Insomma, i pezzi più importanti della società tacciono di fronte a questo sconcio e di fronte all’impudenza di questi ex parlamentari che continuano a sfruttare lo Stato, cioè noi cittadini, senza mostrare alcuna vergogna o disdoro.
La questione etica dovrebbe governare i comportamenti degli uomini politici, soprattutto quando sono delegati ad amministrare le istituzioni. Non sappiamo se costoro hanno la dignità e la capacità di capire quando il limite della decenza è stato superato.
Mentre all’interno del Parlamento nessuno può intervenire, contro le leggi approvata nell’Assemblea regionale siciliana il Governo può farlo, impugnando le stesse e portandole avanti alla Corte Costituzionale, che è appunto il Tribunale delle leggi.

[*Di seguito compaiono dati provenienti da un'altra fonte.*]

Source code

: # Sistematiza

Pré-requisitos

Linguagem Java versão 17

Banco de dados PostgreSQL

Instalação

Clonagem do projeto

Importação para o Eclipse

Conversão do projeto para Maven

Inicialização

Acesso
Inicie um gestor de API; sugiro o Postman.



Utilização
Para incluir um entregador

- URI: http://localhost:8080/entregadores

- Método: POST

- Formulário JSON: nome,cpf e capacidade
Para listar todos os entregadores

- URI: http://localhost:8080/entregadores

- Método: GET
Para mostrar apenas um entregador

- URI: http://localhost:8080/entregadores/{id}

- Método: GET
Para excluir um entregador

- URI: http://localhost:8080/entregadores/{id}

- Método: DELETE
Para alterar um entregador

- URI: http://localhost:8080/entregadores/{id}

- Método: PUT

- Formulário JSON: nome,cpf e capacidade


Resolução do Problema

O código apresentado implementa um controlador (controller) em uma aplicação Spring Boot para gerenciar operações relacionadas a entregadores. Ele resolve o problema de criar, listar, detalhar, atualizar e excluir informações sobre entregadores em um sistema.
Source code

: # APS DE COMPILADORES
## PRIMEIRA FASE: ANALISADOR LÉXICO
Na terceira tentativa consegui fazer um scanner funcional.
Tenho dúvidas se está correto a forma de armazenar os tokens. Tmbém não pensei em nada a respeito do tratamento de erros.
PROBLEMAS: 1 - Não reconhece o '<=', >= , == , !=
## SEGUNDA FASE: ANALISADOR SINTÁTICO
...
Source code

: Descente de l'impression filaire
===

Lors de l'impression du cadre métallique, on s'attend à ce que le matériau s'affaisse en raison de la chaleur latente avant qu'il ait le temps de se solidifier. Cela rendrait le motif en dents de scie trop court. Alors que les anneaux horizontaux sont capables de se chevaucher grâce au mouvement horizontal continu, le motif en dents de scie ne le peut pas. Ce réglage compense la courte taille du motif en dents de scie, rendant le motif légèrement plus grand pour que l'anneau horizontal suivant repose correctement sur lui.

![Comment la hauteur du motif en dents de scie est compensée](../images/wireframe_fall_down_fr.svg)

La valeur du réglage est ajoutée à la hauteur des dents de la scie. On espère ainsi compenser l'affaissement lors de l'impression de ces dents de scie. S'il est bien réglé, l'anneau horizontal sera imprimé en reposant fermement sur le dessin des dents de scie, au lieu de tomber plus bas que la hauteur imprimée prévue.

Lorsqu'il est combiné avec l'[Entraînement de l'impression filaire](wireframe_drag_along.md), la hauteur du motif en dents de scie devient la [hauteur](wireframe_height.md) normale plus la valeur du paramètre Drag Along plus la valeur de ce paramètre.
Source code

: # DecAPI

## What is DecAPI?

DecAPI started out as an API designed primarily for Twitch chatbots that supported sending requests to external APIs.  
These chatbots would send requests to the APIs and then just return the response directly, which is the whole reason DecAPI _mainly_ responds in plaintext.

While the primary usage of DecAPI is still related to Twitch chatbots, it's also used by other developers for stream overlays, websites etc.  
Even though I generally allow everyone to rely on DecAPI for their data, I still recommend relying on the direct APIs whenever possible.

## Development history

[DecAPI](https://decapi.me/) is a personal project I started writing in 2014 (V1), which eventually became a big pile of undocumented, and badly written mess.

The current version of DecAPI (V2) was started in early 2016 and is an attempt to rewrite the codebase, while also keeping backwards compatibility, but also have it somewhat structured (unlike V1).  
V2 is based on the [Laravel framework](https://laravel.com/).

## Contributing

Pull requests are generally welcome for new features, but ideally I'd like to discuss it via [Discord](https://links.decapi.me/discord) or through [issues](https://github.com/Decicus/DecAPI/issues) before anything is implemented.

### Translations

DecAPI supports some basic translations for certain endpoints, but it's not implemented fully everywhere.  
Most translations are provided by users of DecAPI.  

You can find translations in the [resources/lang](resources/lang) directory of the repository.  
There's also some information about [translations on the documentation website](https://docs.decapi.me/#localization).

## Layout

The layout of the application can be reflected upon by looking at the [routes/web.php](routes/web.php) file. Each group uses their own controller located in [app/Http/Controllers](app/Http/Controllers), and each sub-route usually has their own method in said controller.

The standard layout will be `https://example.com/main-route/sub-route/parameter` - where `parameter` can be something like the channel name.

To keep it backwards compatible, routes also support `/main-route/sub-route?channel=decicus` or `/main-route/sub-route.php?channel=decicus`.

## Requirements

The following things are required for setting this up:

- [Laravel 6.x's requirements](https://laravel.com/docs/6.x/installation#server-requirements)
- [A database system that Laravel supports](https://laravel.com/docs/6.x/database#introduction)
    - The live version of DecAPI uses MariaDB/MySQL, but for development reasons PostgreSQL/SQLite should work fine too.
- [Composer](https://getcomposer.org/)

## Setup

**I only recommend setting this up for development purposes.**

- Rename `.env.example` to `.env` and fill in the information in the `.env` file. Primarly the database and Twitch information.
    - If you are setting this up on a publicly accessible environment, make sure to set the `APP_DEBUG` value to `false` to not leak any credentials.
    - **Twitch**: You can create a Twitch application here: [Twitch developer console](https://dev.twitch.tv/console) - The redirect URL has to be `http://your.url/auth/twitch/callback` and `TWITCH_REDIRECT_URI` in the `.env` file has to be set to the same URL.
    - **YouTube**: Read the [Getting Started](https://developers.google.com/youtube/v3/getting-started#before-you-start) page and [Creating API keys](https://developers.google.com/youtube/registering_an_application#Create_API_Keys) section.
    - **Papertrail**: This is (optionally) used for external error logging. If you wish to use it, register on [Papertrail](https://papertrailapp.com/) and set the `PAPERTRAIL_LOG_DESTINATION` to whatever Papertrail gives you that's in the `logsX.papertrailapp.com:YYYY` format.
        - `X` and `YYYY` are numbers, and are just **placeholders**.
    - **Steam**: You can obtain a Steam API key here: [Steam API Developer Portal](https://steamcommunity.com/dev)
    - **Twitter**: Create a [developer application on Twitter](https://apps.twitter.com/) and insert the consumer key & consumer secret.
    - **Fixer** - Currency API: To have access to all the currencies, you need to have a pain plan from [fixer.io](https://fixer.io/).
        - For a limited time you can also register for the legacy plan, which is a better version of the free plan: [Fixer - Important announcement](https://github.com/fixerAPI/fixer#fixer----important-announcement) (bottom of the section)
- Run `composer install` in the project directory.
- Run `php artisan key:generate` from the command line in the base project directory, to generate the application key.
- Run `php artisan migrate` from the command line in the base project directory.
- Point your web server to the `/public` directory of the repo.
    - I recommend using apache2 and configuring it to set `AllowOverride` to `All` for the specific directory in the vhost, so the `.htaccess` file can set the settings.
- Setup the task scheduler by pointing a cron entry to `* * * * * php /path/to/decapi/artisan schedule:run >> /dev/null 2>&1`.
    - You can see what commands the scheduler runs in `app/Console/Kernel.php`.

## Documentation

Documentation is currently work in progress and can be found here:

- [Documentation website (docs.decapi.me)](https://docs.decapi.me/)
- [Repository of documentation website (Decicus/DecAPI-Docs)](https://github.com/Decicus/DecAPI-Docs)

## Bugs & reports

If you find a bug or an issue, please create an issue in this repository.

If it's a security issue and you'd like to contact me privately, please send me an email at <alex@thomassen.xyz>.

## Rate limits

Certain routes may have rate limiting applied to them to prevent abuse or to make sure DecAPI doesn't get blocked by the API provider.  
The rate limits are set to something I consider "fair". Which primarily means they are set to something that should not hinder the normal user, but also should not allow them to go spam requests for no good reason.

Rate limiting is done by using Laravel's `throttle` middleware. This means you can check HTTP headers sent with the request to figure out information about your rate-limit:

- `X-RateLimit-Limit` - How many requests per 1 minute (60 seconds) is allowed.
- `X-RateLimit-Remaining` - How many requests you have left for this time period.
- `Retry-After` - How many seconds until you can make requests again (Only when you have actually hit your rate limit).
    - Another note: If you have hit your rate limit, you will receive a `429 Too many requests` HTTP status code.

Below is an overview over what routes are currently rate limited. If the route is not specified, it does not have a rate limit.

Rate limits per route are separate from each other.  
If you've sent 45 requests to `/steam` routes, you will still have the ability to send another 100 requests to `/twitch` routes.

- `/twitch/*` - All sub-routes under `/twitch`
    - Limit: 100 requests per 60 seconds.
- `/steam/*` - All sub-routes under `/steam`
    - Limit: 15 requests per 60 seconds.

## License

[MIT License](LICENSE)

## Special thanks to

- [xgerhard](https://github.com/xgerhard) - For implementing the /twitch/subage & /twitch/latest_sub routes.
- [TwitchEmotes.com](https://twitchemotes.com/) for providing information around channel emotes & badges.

Cosa è successo all’Ars? Sotto la guida del suo presidente Gianfranco Micciché, anziché eliminare tutti i privilegi agli ex deputati regionali, l’Assemblea ha approvato una norma che fa una carezza agli stessi privilegi, di fatto rimasti inalterati.
Con questo comportamento, l’Assemblea regionale ha aperto una sorta di contenzioso con il Governo che potrebbe limitare il trasferimento di risorse alla Regione.
In ogni caso, si presume che la legge pro privilegi verrà cassata dalla Corte Costituzionale e l’Assemblea dovrà farne una nuova, questa volta in linea con quella del Parlamento nazionale.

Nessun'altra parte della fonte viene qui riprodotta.